Riding an Electric Motorcycle Though California and Nevada: In the Tire Tracks of a Pioneer
In May 1903, George A. Wyman left San Francisco with the then-crazy idea of riding his motorcycle all the way to New York City.

In the Beginning

I stand at the intersection of Market and Kearny Streets in San Francisco. Tall buildings block the sun and reflect the noise of the city back onto the pavement while tourists and businesspeople scurry about until the little red hand icon tells them to stop, whereupon they stand at the curb and stare at their phones. I am invisible to the preoccupied masses as I admire Lotta’s Fountain, a 24-foot-tall cast iron relic from the 19th century. This fountain has born witness to plenty of history, from soldiers returning home from war to athletes celebrating championships. And in 1903, a 26-year-old fellow by the name of George A. Wyman mounted his newfangled motor bicycle and left Lotta’s Fountain with the idea of riding across the country.
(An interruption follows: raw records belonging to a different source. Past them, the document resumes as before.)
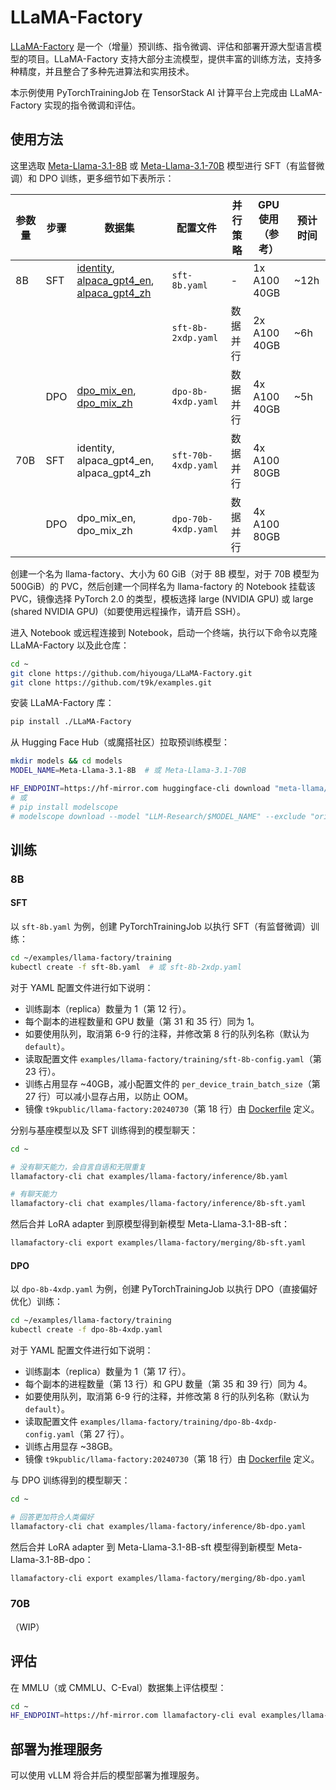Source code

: # LLaMA-Factory

[LLaMA-Factory](https://github.com/hiyouga/LLaMA-Factory) 是一个（增量）预训练、指令微调、评估和部署开源大型语言模型的项目。LLaMA-Factory 支持大部分主流模型，提供丰富的训练方法，支持多种精度，并且整合了多种先进算法和实用技术。

本示例使用 PyTorchTrainingJob 在 TensorStack AI 计算平台上完成由 LLaMA-Factory 实现的指令微调和评估。

## 使用方法

这里选取 [Meta-Llama-3.1-8B](https://huggingface.co/meta-llama/Meta-Llama-3.1-8B) 或 [Meta-Llama-3.1-70B](https://huggingface.co/meta-llama/Meta-Llama-3.1-70B) 模型进行 SFT（有监督微调）和 DPO 训练，更多细节如下表所示：

| 参数量 | 步骤 | 数据集                                                                                                                                                                                                                                                                            | 配置文件            | 并行策略 | GPU 使用（参考） | 预计时间 |
| ------ | ---- | --------------------------------------------------------------------------------------------------------------------------------------------------------------------------------------------------------------------------------------------------------------------------------- | ------------------- | -------- | ---------------- | -------- |
| 8B     | SFT  | [identity](https://github.com/hiyouga/LLaMA-Factory/blob/625a0e32c47aeb72a6fe9c3536914996912e89d4/data/identity.json), [alpaca_gpt4_en](https://github.com/Instruction-Tuning-with-GPT-4/GPT-4-LLM), [alpaca_gpt4_zh](https://github.com/Instruction-Tuning-with-GPT-4/GPT-4-LLM) | `sft-8b.yaml`       | -        | 1x A100 40GB     | ~12h     |
|        |      |                                                                                                                                                                                                                                                                                   | `sft-8b-2xdp.yaml`  | 数据并行 | 2x A100 40GB     | ~6h      |
|        | DPO  | [dpo_mix_en](https://huggingface.co/datasets/hiyouga/DPO-En-Zh-20k), [dpo_mix_zh](https://huggingface.co/datasets/hiyouga/DPO-En-Zh-20k)                                                                                                                                          | `dpo-8b-4xdp.yaml`  | 数据并行 | 4x A100 40GB     | ~5h      |
| 70B    | SFT  | identity, alpaca_gpt4_en, alpaca_gpt4_zh                                                                                                                                                                                                                                          | `sft-70b-4xdp.yaml` | 数据并行 | 4x A100 80GB     |          |
|        | DPO  | dpo_mix_en, dpo_mix_zh                                                                                                                                                                                                                                                            | `dpo-70b-4xdp.yaml` | 数据并行 | 4x A100 80GB     |          |

创建一个名为 llama-factory、大小为 60 GiB（对于 8B 模型，对于 70B 模型为 500GiB）的 PVC，然后创建一个同样名为 llama-factory 的 Notebook 挂载该 PVC，镜像选择 PyTorch 2.0 的类型，模板选择 large (NVIDIA GPU) 或 large (shared NVIDIA GPU)（如要使用远程操作，请开启 SSH）。

进入 Notebook 或远程连接到 Notebook，启动一个终端，执行以下命令以克隆 LLaMA-Factory 以及此仓库：

```bash
cd ~
git clone https://github.com/hiyouga/LLaMA-Factory.git
git clone https://github.com/t9k/examples.git
```

安装 LLaMA-Factory 库：

```bash
pip install ./LLaMA-Factory
```

从 Hugging Face Hub（或魔搭社区）拉取预训练模型：

```bash
mkdir models && cd models
MODEL_NAME=Meta-Llama-3.1-8B  # 或 Meta-Llama-3.1-70B

HF_ENDPOINT=https://hf-mirror.com huggingface-cli download "meta-llama/$MODEL_NAME" --exclude "original/*" --local-dir "./$MODEL_NAME" --local-dir-use-symlinks False --token <HF_TOKEN>
# 或
# pip install modelscope
# modelscope download --model "LLM-Research/$MODEL_NAME" --exclude "original/*" --local_dir "./$MODEL_NAME"
```

## 训练

### 8B

#### SFT

以 `sft-8b.yaml` 为例，创建 PyTorchTrainingJob 以执行 SFT（有监督微调）训练：

```bash
cd ~/examples/llama-factory/training
kubectl create -f sft-8b.yaml  # 或 sft-8b-2xdp.yaml
```

对于 YAML 配置文件进行如下说明：

* 训练副本（replica）数量为 1（第 12 行）。
* 每个副本的进程数量和 GPU 数量（第 31 和 35 行）同为 1。
* 如要使用队列，取消第 6-9 行的注释，并修改第 8 行的队列名称（默认为 `default`）。
* 读取配置文件 `examples/llama-factory/training/sft-8b-config.yaml`（第 23 行）。
* 训练占用显存 ~40GB，减小配置文件的 `per_device_train_batch_size`（第 27 行）可以减小显存占用，以防止 OOM。
* 镜像 `t9kpublic/llama-factory:20240730`（第 18 行）由 [Dockerfile](./Dockerfile) 定义。

分别与基座模型以及 SFT 训练得到的模型聊天：

```bash
cd ~

# 没有聊天能力，会自言自语和无限重复
llamafactory-cli chat examples/llama-factory/inference/8b.yaml

# 有聊天能力
llamafactory-cli chat examples/llama-factory/inference/8b-sft.yaml
```

然后合并 LoRA adapter 到原模型得到新模型 Meta-Llama-3.1-8B-sft：

```bash
llamafactory-cli export examples/llama-factory/merging/8b-sft.yaml
```

#### DPO

以 `dpo-8b-4xdp.yaml` 为例，创建 PyTorchTrainingJob 以执行 DPO（直接偏好优化）训练：

```bash
cd ~/examples/llama-factory/training
kubectl create -f dpo-8b-4xdp.yaml
```

对于 YAML 配置文件进行如下说明：

* 训练副本（replica）数量为 1（第 17 行）。
* 每个副本的进程数量（第 13 行）和 GPU 数量（第 35 和 39 行）同为 4。
* 如要使用队列，取消第 6-9 行的注释，并修改第 8 行的队列名称（默认为 `default`）。
* 读取配置文件 `examples/llama-factory/training/dpo-8b-4xdp-config.yaml`（第 27 行）。
* 训练占用显存 ~38GB。
* 镜像 `t9kpublic/llama-factory:20240730`（第 18 行）由 [Dockerfile](./Dockerfile) 定义。

与 DPO 训练得到的模型聊天：

```bash
cd ~

# 回答更加符合人类偏好
llamafactory-cli chat examples/llama-factory/inference/8b-dpo.yaml
```

然后合并 LoRA adapter 到 Meta-Llama-3.1-8B-sft 模型得到新模型 Meta-Llama-3.1-8B-dpo：

```bash
llamafactory-cli export examples/llama-factory/merging/8b-dpo.yaml
```

### 70B

（WIP）

<!-- #### SFT

以 `sft-70b-4xdp.yaml` 为例，创建 PyTorchTrainingJob 以执行 SFT（有监督微调）训练：

```bash
cd ~/examples/llama-factory/training
kubectl create -f sft-70b-4xdp.yaml
```

对于 YAML 配置文件进行如下说明：

* 训练副本（replica）数量为 1（第 17 行）。
* 每个副本的进程数量（第 13 行）和 GPU 数量（第 35 和 39 行）同为 4。
* 如要使用队列，取消第 6-9 行的注释，并修改第 8 行的队列名称（默认为 `default`）。
* 读取配置文件 `examples/llama-factory/training/sft-70b-4xdp-config.yaml`（第 23 行）。
* 训练占用显存 ~GB，减小配置文件的 `per_device_train_batch_size`（第 29 行）可以减小显存占用，以防止 OOM。
* 镜像 `t9kpublic/llama-factory:20240730`（第 23 行）由 [Dockerfile](./Dockerfile) 定义。

然后合并 LoRA adapter 到原模型得到新模型 Meta-Llama-3.1-70B-sft：

```bash
llamafactory-cli export examples/llama-factory/merging/70b-sft.yaml
``` -->

## 评估

在 MMLU（或 CMMLU、C-Eval）数据集上评估模型：

```bash
cd ~
HF_ENDPOINT=https://hf-mirror.com llamafactory-cli eval examples/llama-factory/evaluation/8b.yaml  # 或 8b-sft.yaml, 8b-dpo.yaml
```

## 部署为推理服务

可以使用 vLLM 将合并后的模型部署为推理服务。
From Kerouac’s On the Road to Fonda’s Easy Rider, the cross-country road trip is a quintessential piece of Americana, a right of passage, a promise of adventure with memories to last a lifetime. It wasn’t always like this. At the dawn of the internal combustion age, the idea of crossing the country in a gasoline-powered vehicle was little more than folly. J.D. Davis and his wife attempted to drive from New York to San Francisco in 1899 in a Duryea, the first American car. They failed. And in 1901, pioneering automaker Alexander Winton attempted to drive one of his own cars from California to New York. The deserts of Nevada and Utah stopped him in his tracks.

Riding an Electric Motorcycle Though California and Nevada: In the Tire Tracks of a Pioneer
Unlike cars and motorcycles, trains cannot climb steep grades and must snake toward Donner Pass.

The greatest challenge facing those early cross-country attempts was the roads. Simply put, there weren’t any. In 1900, there were fewer than 200 miles of paved roads in the entire country. The rest were poorly maintained dirt roads that turned into mud bogs at the first sign of rain.

A member of the Bay City Wheelmen bicycle racing club, Wyman had ridden his 200cc and 1.25-horsepower California motorcycle—basically a bicycle with a motor attached—to a club race in Reno, NV, a year earlier, so he had some sense of the challenge ahead of him. He wrote that “crossing the Sierras, even when helped by a motor, was not exactly a path of roses.” His team lost but the ride gave him an idea.

So, on May 16, 1903, Wyman shoved off from Lotta’s Fountain and entered the flow of streetcars, horse-drawn carriages, pedestrians, and automobiles with the intent of not stopping until he arrived in New York City. Over 100 years later I followed Wyman’s tire tracks on a Zero DSR electric motorcycle, hoping to find traces of his journey.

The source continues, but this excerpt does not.